Proposed test kitchen could benefit mid-sized businesses, increase Michigan jobs
Proponents of a proposed test kitchen and production line near Lansing say the center could bring $300 to $400 million in sales and 1,000 jobs annually to the state.
May 2, 2014
Proponents of a proposed test kitchen and production line near Lansing say the center could bring $300 to $400 million in sales and 1,000 jobs annually to the state. The mock production line, to be managed by the Michigan State University Product Center, would allow mid-sized food industry businesses to set up an entire-food processing line from start to finish and sell their product to test markets to gauge its success.

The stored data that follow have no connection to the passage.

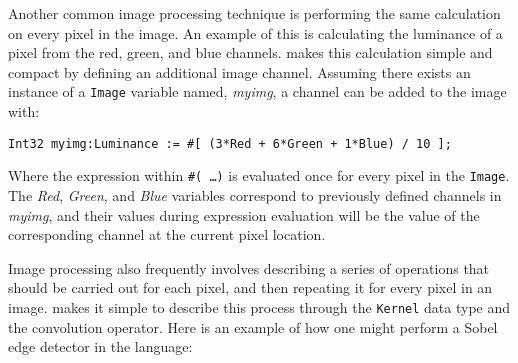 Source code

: Another common image processing technique is performing the same calculation
on every pixel in the image. An example of this is calculating the luminance
of a pixel from the red, green, and blue channels. \sys{} makes this calculation
simple and compact by defining an additional image channel. Assuming there exists
an instance of a \texttt{Image} variable named, \emph{myimg}, a channel can be
added to the image with:
\begin{lstlisting}[language=PLTF11]
    Int32 myimg:Luminance := #[ (3*Red + 6*Green + 1*Blue) / 10 ];
\end{lstlisting}
Where the expression within \texttt{\#( \ldots )} is evaluated once for every
pixel in the \texttt{Image}. The \emph{Red}, \emph{Green}, and \emph{Blue} variables
correspond to previously defined channels in \emph{myimg}, and their values during
expression evaluation will be the value of the corresponding channel at the current
pixel location.

Image processing also frequently involves describing a series of operations that
should be carried out for each pixel, and then repeating it for every pixel in an
image. \sys{} makes it simple to describe this process through the \texttt{Kernel}
data type and the convolution operator. Here is an example of how one might perform
a Sobel edge detector in the \sys{} language:

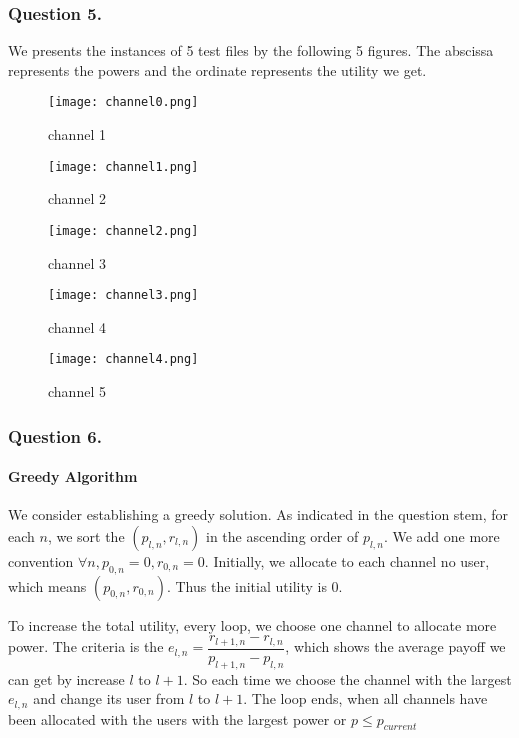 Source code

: \documentclass[11pt, oneside]{report}
\begin{document}
\subsubsection{Question 5.}

We presents the instances of 5 test files by the following 5 figures. The abscissa represents the powers and the ordinate represents the utility we get.

\begin{figure}[htbp]
\centering
\begin{minipage}[t]{0.48\textwidth}
\centering
\texttt{[image: channel0.png]}
\caption{channel 1}
\end{minipage}
\begin{minipage}[t]{0.48\textwidth}
\centering
\texttt{[image: channel1.png]}
\caption{channel 2}
\end{minipage}
\centering
\begin{minipage}[t]{0.48\textwidth}
\centering
\texttt{[image: channel2.png]}
\caption{channel 3}
\end{minipage}
\begin{minipage}[t]{0.48\textwidth}
\centering
\texttt{[image: channel3.png]}
\caption{channel 4}
\end{minipage}
\centering
\begin{minipage}[t]{0.48\textwidth}
\centering
\texttt{[image: channel4.png]}
\caption{channel 5}
\end{minipage}
\end{figure}


\subsubsection{Question 6.}
\paragraph{Greedy Algorithm}
We consider establishing a greedy solution. As indicated in the question stem, for each $n$, we sort the $(p_{l,n}, r_{l,n})$ in the ascending order of $p_{l,n}$. We add one more convention $\forall n, p_{0,n} = 0, r_{0,n} = 0 $. Initially, we allocate to each channel no user, which means $(p_{0,n}, r_{0,n})$. Thus the initial utility is 0.

To increase the total utility, every loop, we choose one channel to allocate more power. The criteria is the $e_{l,n} = \dfrac{r_{l+1,n} - r_{l,n}}{p_{l+1,n} - p_{l,n}}$, which shows the average payoff we can get by increase $l$ to $l+1$. So each time we choose the channel with the largest $e_{l,n}$ and change its user from $l$ to $l+1$. The loop ends, when all channels have been allocated with the users with the largest power or $p \leq p_{current}$
\end{document}
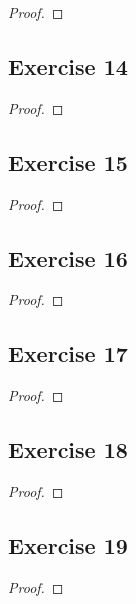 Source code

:\documentclass[14pt]{extarticle}
\begin{document}
\begin{proof}

\end{proof}

\subsection{Exercise 14}

\begin{proof}

\end{proof}

\subsection{Exercise 15}

\begin{proof}

\end{proof}

\subsection{Exercise 16}

\begin{proof}

\end{proof}

\subsection{Exercise 17}

\begin{proof}

\end{proof}

\subsection{Exercise 18}

\begin{proof}

\end{proof}

\subsection{Exercise 19}

\begin{proof}

\end{proof}
\end{document}
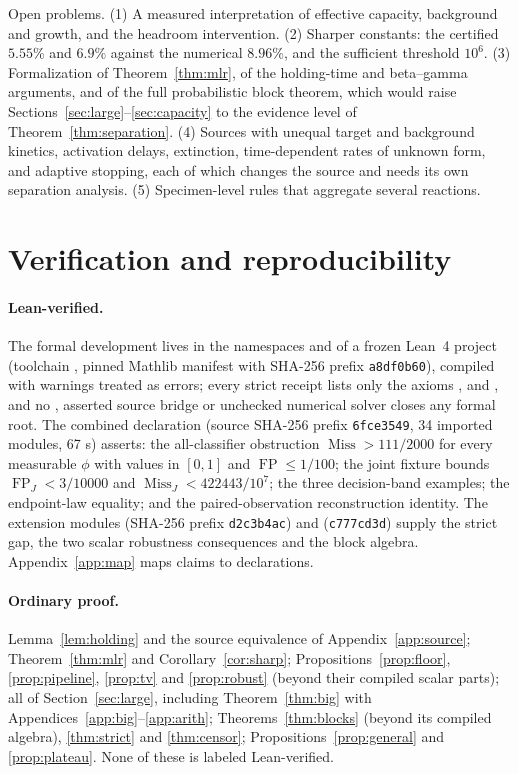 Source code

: \documentclass[11pt,a4paper]{article}
\theoremstyle{plain}
\theoremstyle{definition}
\theoremstyle{remark}
\newcommand{\FP}{\operatorname{FP}}
\newcommand{\Miss}{\operatorname{Miss}}
\begin{document}
Open problems. (1) A measured interpretation of effective capacity, background and growth, and the headroom intervention. (2) Sharper constants: the certified $5.55\%$ and $6.9\%$ against the numerical $8.96\%$, and the sufficient threshold $10^{6}$. (3) Formalization of Theorem~\ref{thm:mlr}, of the holding-time and beta--gamma arguments, and of the full probabilistic block theorem, which would raise Sections~\ref{sec:large}--\ref{sec:capacity} to the evidence level of Theorem~\ref{thm:separation}. (4) Sources with unequal target and background kinetics, activation delays, extinction, time-dependent rates of unknown form, and adaptive stopping, each of which changes the source and needs its own separation analysis. (5) Specimen-level rules that aggregate several reactions.

\section{Verification and reproducibility}\label{sec:verification}
\paragraph{Lean-verified.}
The formal development lives in the namespaces  and  of a frozen Lean~4 project (toolchain , pinned Mathlib manifest with SHA-256 prefix \texttt{a8df0b60}), compiled with warnings treated as errors; every strict receipt lists only the axioms ,  and , and no , asserted source bridge or unchecked numerical solver closes any formal root. The combined declaration  (source SHA-256 prefix \texttt{6fce3549}, 34 imported modules, 67 s) asserts: the all-classifier obstruction $\Miss>111/2000$ for every measurable $\phi$ with values in $[0,1]$ and $\FP\le1/100$; the joint fixture bounds $\FP_J<3/10000$ and $\Miss_J<422443/10^{7}$; the three decision-band examples; the endpoint-law equality; and the paired-observation reconstruction identity. The extension modules  (SHA-256 prefix \texttt{d2c3b4ac}) and  (\texttt{c777cd3d}) supply the strict gap, the two scalar robustness consequences and the block algebra. Appendix~\ref{app:map} maps claims to declarations.

\paragraph{Ordinary proof.}
Lemma~\ref{lem:holding} and the source equivalence of Appendix~\ref{app:source}; Theorem~\ref{thm:mlr} and Corollary~\ref{cor:sharp}; Propositions~\ref{prop:floor}, \ref{prop:pipeline}, \ref{prop:tv} and \ref{prop:robust} (beyond their compiled scalar parts); all of Section~\ref{sec:large}, including Theorem~\ref{thm:big} with Appendices~\ref{app:big}--\ref{app:arith}; Theorems~\ref{thm:blocks} (beyond its compiled algebra), \ref{thm:strict} and \ref{thm:censor}; Propositions~\ref{prop:general} and \ref{prop:plateau}. None of these is labeled Lean-verified.
\end{document}
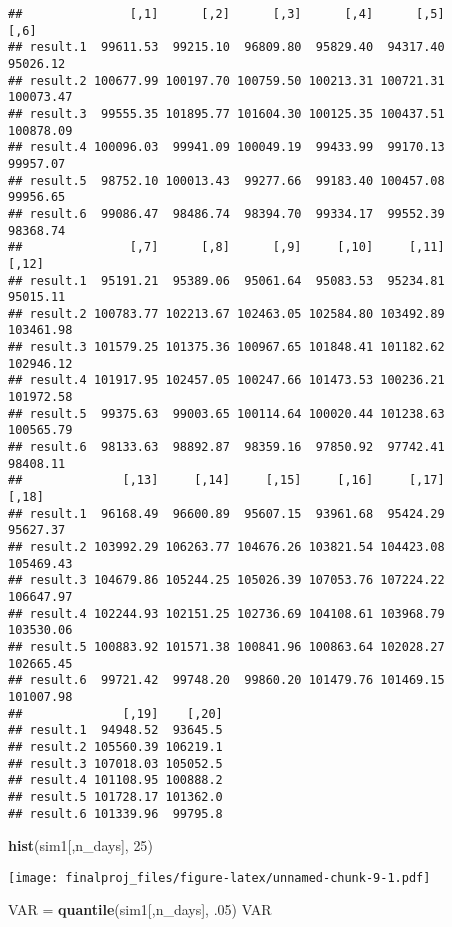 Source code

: \documentclass[]{article}
\newenvironment{Shaded}{\begin{snugshade}}{\end{snugshade}}
\newcommand{\DecValTok}[1]{\textcolor[rgb]{0.00,0.00,0.81}{#1}}
\newcommand{\FloatTok}[1]{\textcolor[rgb]{0.00,0.00,0.81}{#1}}
\newcommand{\KeywordTok}[1]{\textcolor[rgb]{0.13,0.29,0.53}{\textbf{#1}}}
\newcommand{\NormalTok}[1]{#1}
\newcommand{\StringTok}[1]{\textcolor[rgb]{0.31,0.60,0.02}{#1}}
\begin{document}
\begin{verbatim}
##               [,1]      [,2]      [,3]      [,4]      [,5]      [,6]
## result.1  99611.53  99215.10  96809.80  95829.40  94317.40  95026.12
## result.2 100677.99 100197.70 100759.50 100213.31 100721.31 100073.47
## result.3  99555.35 101895.77 101604.30 100125.35 100437.51 100878.09
## result.4 100096.03  99941.09 100049.19  99433.99  99170.13  99957.07
## result.5  98752.10 100013.43  99277.66  99183.40 100457.08  99956.65
## result.6  99086.47  98486.74  98394.70  99334.17  99552.39  98368.74
##               [,7]      [,8]      [,9]     [,10]     [,11]     [,12]
## result.1  95191.21  95389.06  95061.64  95083.53  95234.81  95015.11
## result.2 100783.77 102213.67 102463.05 102584.80 103492.89 103461.98
## result.3 101579.25 101375.36 100967.65 101848.41 101182.62 102946.12
## result.4 101917.95 102457.05 100247.66 101473.53 100236.21 101972.58
## result.5  99375.63  99003.65 100114.64 100020.44 101238.63 100565.79
## result.6  98133.63  98892.87  98359.16  97850.92  97742.41  98408.11
##              [,13]     [,14]     [,15]     [,16]     [,17]     [,18]
## result.1  96168.49  96600.89  95607.15  93961.68  95424.29  95627.37
## result.2 103992.29 106263.77 104676.26 103821.54 104423.08 105469.43
## result.3 104679.86 105244.25 105026.39 107053.76 107224.22 106647.97
## result.4 102244.93 102151.25 102736.69 104108.61 103968.79 103530.06
## result.5 100883.92 101571.38 100841.96 100863.64 102028.27 102665.45
## result.6  99721.42  99748.20  99860.20 101479.76 101469.15 101007.98
##              [,19]    [,20]
## result.1  94948.52  93645.5
## result.2 105560.39 106219.1
## result.3 107018.03 105052.5
## result.4 101108.95 100888.2
## result.5 101728.17 101362.0
## result.6 101339.96  99795.8
\end{verbatim}

\begin{Shaded}
\begin{Highlighting}[]
\KeywordTok{hist}\NormalTok{(sim1[,n_days], }\DecValTok{25}\NormalTok{)}
\end{Highlighting}
\end{Shaded}

\texttt{[image: finalproj\_files/figure-latex/unnamed-chunk-9-1.pdf]}

\begin{Shaded}
\begin{Highlighting}[]
\NormalTok{VAR =}\StringTok{ }\KeywordTok{quantile}\NormalTok{(sim1[,n_days], }\FloatTok{.05}\NormalTok{)}
\NormalTok{VAR}
\end{Highlighting}
\end{Shaded}
\end{document}
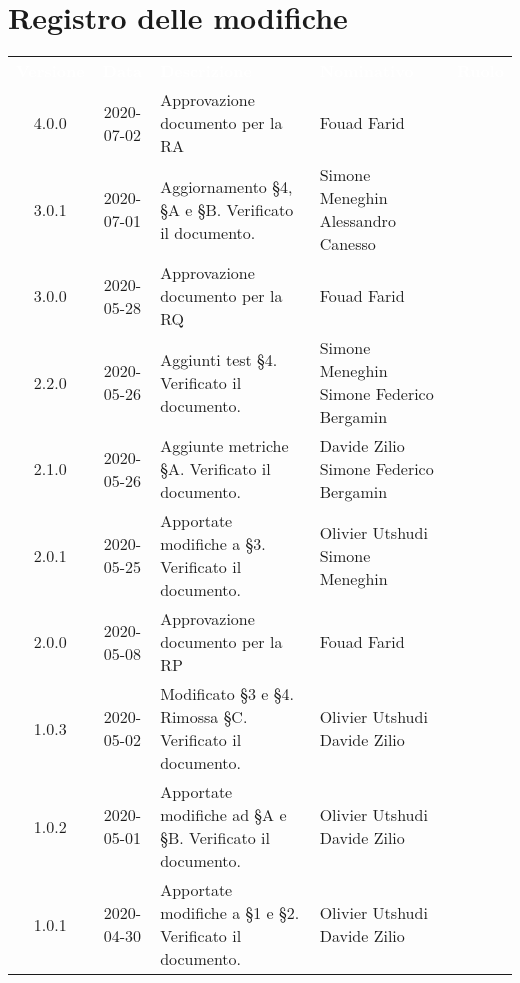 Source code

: \section*{Registro delle modifiche}
{
	\centering
	\begin{longtable}{ c c  C{4cm}  C{3.5cm}  C{3.5cm} }
		\textcolor{white}{\textbf{Versione}} & \textcolor{white}{\textbf{Data}} & \textcolor{white}{\textbf{Descrizione}} & \textcolor{white}{\textbf{Nominativo}} & \textcolor{white}{\textbf{Ruolo}}\\	
		4.0.0 & 2020-07-02 & Approvazione documento per la RA & Fouad Farid &\RdP \\
		3.0.1 & 2020-07-01 & Aggiornamento \S 4, \S A e \S B. Verificato il documento. & Simone Meneghin \newline Alessandro Canesso & \prog \newline \ver{} \\
		3.0.0 & 2020-05-28 & Approvazione documento per la RQ & Fouad Farid &\RdP \\	
		2.2.0 & 2020-05-26 & Aggiunti test \S 4. Verificato il documento. & Simone Meneghin \newline Simone Federico Bergamin  & \prog \newline \ver{} \\
		2.1.0 & 2020-05-26 & Aggiunte metriche \S A. Verificato il documento. & Davide Zilio \newline Simone Federico Bergamin  & \prog \newline \ver{} \\
		2.0.1 & 2020-05-25 & Apportate modifiche a §3. Verificato il documento.& Olivier Utshudi \newline Simone Meneghin & \prog \newline \ver{} \\
		2.0.0 & 2020-05-08 & Approvazione documento per la RP & Fouad Farid &\RdP \\
		1.0.3 & 2020-05-02 & Modificato \S 3 e \S 4. Rimossa \S C. Verificato il documento. & Olivier Utshudi \newline Davide Zilio &\prog \newline \ver{}\\		
		1.0.2 & 2020-05-01 & Apportate modifiche ad \S A e \S B. Verificato il documento. & Olivier Utshudi \newline Davide Zilio &\prog \newline \ver{}\\
		1.0.1 & 2020-04-30 & Apportate modifiche a \S 1 e \S 2. Verificato il documento. & Olivier Utshudi \newline Davide Zilio &\prog \newline \ver{}\\

\end{longtable}}
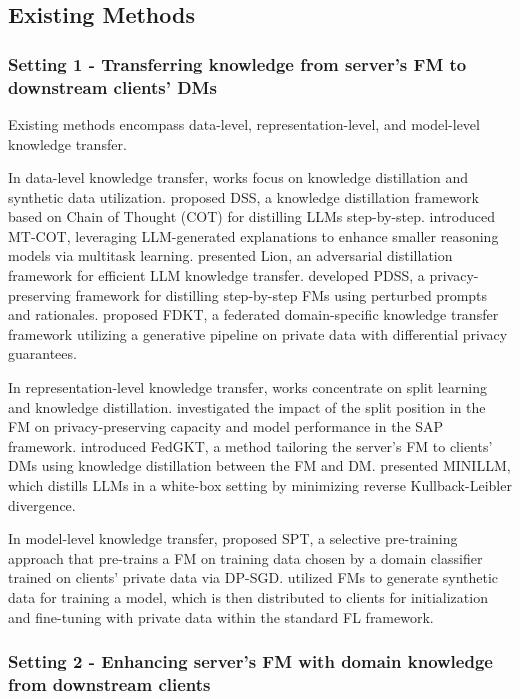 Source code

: \subsection{Existing Methods}
\subsubsection{Setting 1 - Transferring knowledge from server's FM to downstream clients' DMs}

Existing methods encompass data-level, representation-level, and model-level knowledge transfer.

In data-level knowledge transfer, works focus on knowledge distillation and synthetic data utilization. \citet{hsieh2023distilling} proposed DSS, a knowledge distillation framework based on Chain of Thought (COT) for distilling LLMs step-by-step. \citet{li2022explanations} introduced MT-COT, leveraging LLM-generated explanations to enhance smaller reasoning models via multitask learning. \citet{jiang2023lion} presented Lion, an adversarial distillation framework for efficient LLM knowledge transfer. \citet{fan2024pdss} developed PDSS, a privacy-preserving framework for distilling step-by-step FMs using perturbed prompts and rationales. \citet{li2024federated} proposed FDKT, a federated domain-specific knowledge transfer framework utilizing a generative pipeline on private data with differential privacy guarantees.

In representation-level knowledge transfer, works concentrate on split learning and knowledge distillation. \citet{shen2023split} investigated the impact of the split position in the FM on privacy-preserving capacity and model performance in the SAP framework. \citet{he2019model} introduced FedGKT, a method tailoring the server's FM to clients' DMs using knowledge distillation between the FM and DM. \citet{gu2024minillm} presented MINILLM, which distills LLMs in a white-box setting by minimizing reverse Kullback-Leibler divergence.

In model-level knowledge transfer, \citet{yu2023selective} proposed SPT, a selective pre-training approach that pre-trains a FM on training data chosen by a domain classifier trained on clients' private data via DP-SGD. \citet{zhang2023gpt} utilized FMs to generate synthetic data for training a model, which is then distributed to clients for initialization and fine-tuning with private data within the standard FL framework.

\subsubsection{Setting 2 - Enhancing  server's FM with domain knowledge from downstream clients}

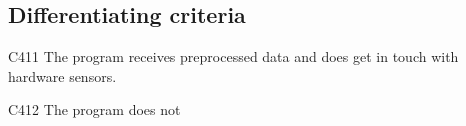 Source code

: 	
\subsection{Differentiating criteria}
	
	\begin{aims}
		
		\item[C411] The program receives preprocessed data and does get in touch with hardware sensors.
		\item[C412] The program does not %
	
	\end{aims}
	



	
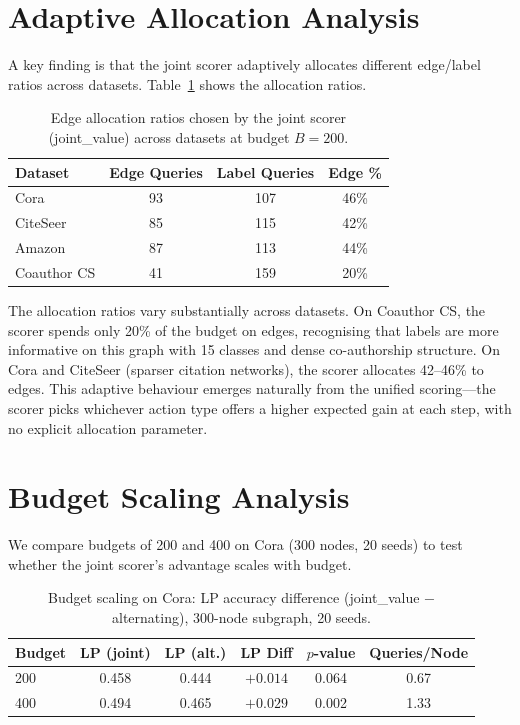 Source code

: \documentclass[12pt,a4paper,oneside]{report}
\begin{document}
\section{Adaptive Allocation Analysis}

A key finding is that the joint scorer adaptively allocates different edge/label ratios across datasets. Table~\ref{tab:allocation} shows the allocation ratios.

\begin{table}[htbp]
\centering
\caption{Edge allocation ratios chosen by the joint scorer (joint\_value) across datasets at budget $B=200$.}
\label{tab:allocation}
\small
\begin{tabular}{lccc}
\toprule
Dataset & Edge Queries & Label Queries & Edge \% \\
\midrule
Cora        & 93  & 107 & 46\% \\
CiteSeer    & 85  & 115 & 42\% \\
Amazon      & 87  & 113 & 44\% \\
Coauthor CS & 41  & 159 & 20\% \\
\bottomrule
\end{tabular}
\end{table}

The allocation ratios vary substantially across datasets. On Coauthor CS, the scorer spends only 20\% of the budget on edges, recognising that labels are more informative on this graph with 15 classes and dense co-authorship structure. On Cora and CiteSeer (sparser citation networks), the scorer allocates 42--46\% to edges. This adaptive behaviour emerges naturally from the unified scoring---the scorer picks whichever action type offers a higher expected gain at each step, with no explicit allocation parameter.

\section{Budget Scaling Analysis}
\label{sec:budget}

We compare budgets of 200 and 400 on Cora (300 nodes, 20 seeds) to test whether the joint scorer's advantage scales with budget.

\begin{table}[htbp]
\centering
\caption{Budget scaling on Cora: LP accuracy difference (joint\_value $-$ alternating), 300-node subgraph, 20 seeds.}
\label{tab:budget}
\small
\begin{tabular}{lccccc}
\toprule
Budget & LP (joint) & LP (alt.) & LP Diff & $p$-value & Queries/Node \\
\midrule
200 & 0.458 & 0.444 & $+0.014$ & 0.064 & 0.67 \\
400 & 0.494 & 0.465 & $+0.029$ & 0.002 & 1.33 \\
\bottomrule
\end{tabular}
\end{table}
\end{document}
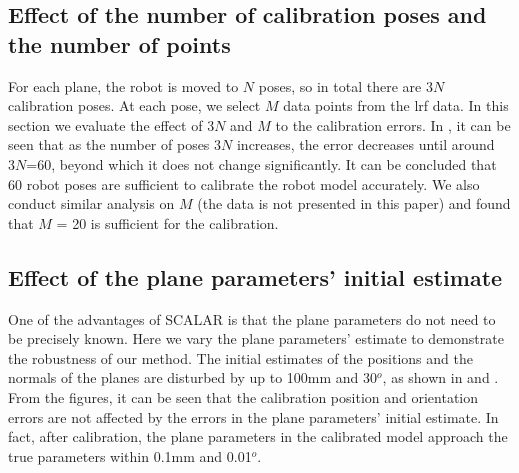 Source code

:\subsection{Effect of the number of calibration poses and the number of points}
\label{sec:calib_poses}
For each plane, the robot is moved to $N$ poses, so in total there are $3N$ calibration poses. At each pose, we select $M$ data points from the \ac{lrf} data. In this section we evaluate the effect of $3N$ and $M$ to the calibration errors. In , it can be seen that as the number of poses $3N$ increases, the error decreases until around $3N$=60, beyond which it does not change significantly. It can be concluded that 60 robot poses are sufficient to calibrate the robot model accurately. We also conduct similar analysis on $M$ (the data is not presented in this paper) and found that $M$ = 20 is sufficient for the calibration.


\subsection{Effect of the plane parameters' initial estimate}
\label{sec:plane_params}
One of the advantages of SCALAR is that the plane parameters do not need to be precisely known. Here we vary the plane parameters' estimate to demonstrate the robustness of our method. The initial estimates of the positions and the normals of the planes are disturbed by up to 100mm and 30$^o$, as shown in  and . From the figures, it can be seen that the calibration position and orientation errors are not affected by the errors in the plane parameters' initial estimate. In fact, after calibration, the plane parameters in the calibrated model approach the true parameters within 0.1mm and 0.01$^o$.





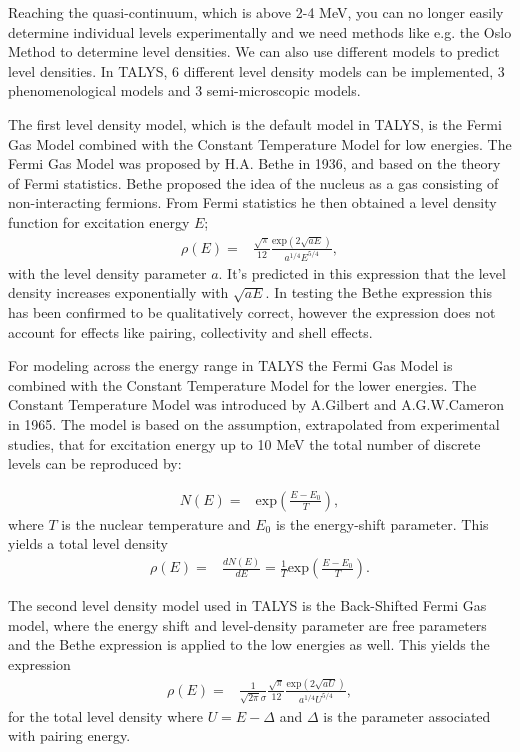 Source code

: \documentclass[a4paper,english]{article}
\begin{document}
Reaching the quasi-continuum, which is above 2-4 MeV, you can no longer easily determine individual levels experimentally and we need methods like e.g. the Oslo Method \cite{Schiller2000} to determine level densities. We can also use different models to predict level densities. In TALYS, 6 different level density models can be implemented, 3 phenomenological models and 3 semi-microscopic models.  

The first level density model, which is the default model in TALYS, is the Fermi Gas Model combined with the Constant Temperature Model for low energies. The Fermi Gas Model was proposed by H.A. Bethe in 1936\cite{Bethe1936}, and based on the theory of Fermi statistics. Bethe proposed the idea of the nucleus as a gas consisting of non-interacting fermions. From Fermi statistics he then obtained a level density function for excitation energy $E$;
\begin{align*}
\rho{(E)} =& \frac{\sqrt{\pi}}{12}\frac{\mathrm{exp}(2\sqrt{aE})}{a^{1/4}E^{5/4}},
\end{align*} 
with the level density parameter $a$. It's predicted in this expression that the level density increases exponentially with $\sqrt{aE}$. In testing the Bethe expression this has been confirmed to be qualitatively correct, however the expression does not account for effects like pairing, collectivity and shell effects.

For modeling across the energy range in TALYS the Fermi Gas Model is combined with the Constant Temperature Model for the lower energies. The Constant Temperature Model was introduced by A.Gilbert and A.G.W.Cameron in 1965\cite{Gilbert1965}. The model is based on the assumption, extrapolated from experimental studies, that for excitation energy up to 10 MeV the total number of discrete levels can be reproduced by:

\begin{align*}
N(E) =& \mathrm{exp}(\frac{E-E_{0}}{T}),
\end{align*} 
where $T$ is the nuclear temperature and $E_0$ is the energy-shift parameter. This yields a total level density
\begin{align*}
\rho{(E)} =& \frac{dN(E)}{dE} = \frac{1}{T}\mathrm{exp}(\frac{E-E_{0}}{T}).
\end{align*} 

The second level density model used in TALYS is the Back-Shifted Fermi Gas model\cite{Dilg1973}, where the energy shift and level-density parameter are free parameters and the Bethe expression is applied to the low energies as well. This yields the expression
\begin{align*}
\rho{(E)} =& \frac{1}{\sqrt{2\pi}\sigma}\frac{\sqrt{\pi}}{12}\frac{\mathrm{exp}(2\sqrt{aU})}{a^{1/4}U^{5/4}},
\end{align*} 
for the total level density where $U=E-\Delta$ and $\Delta$ is the parameter associated with pairing energy. 
\end{document}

According to the project plan, businesses would have access to a workspace, food-processing equipment and training from Michigan State’s School of Packaging and the product development center in order to help expand their products. Proponents say it would be especially beneficial for mid-sized companies who lack the financial capabilities accessible to large firms, as well as the local opportunities available for smaller businesses, such as innovation kitchens.
Officials have already completed a feasibility study and business plan for the $5.25 million facility, and the Michigan Economic Development Corporation and the U.S. Department of Commerce’s Economic Development Agency have committed $1 and $2.5 million to the project, respectively. The remaining funding will most likely be procured from the university and food industry businesses, with possibly some help from the legislature, if needed.
The project has support from several other Michigan groups and organizations, including the Michigan Farm Bureau and Cherry Capital Foods in Traverse City.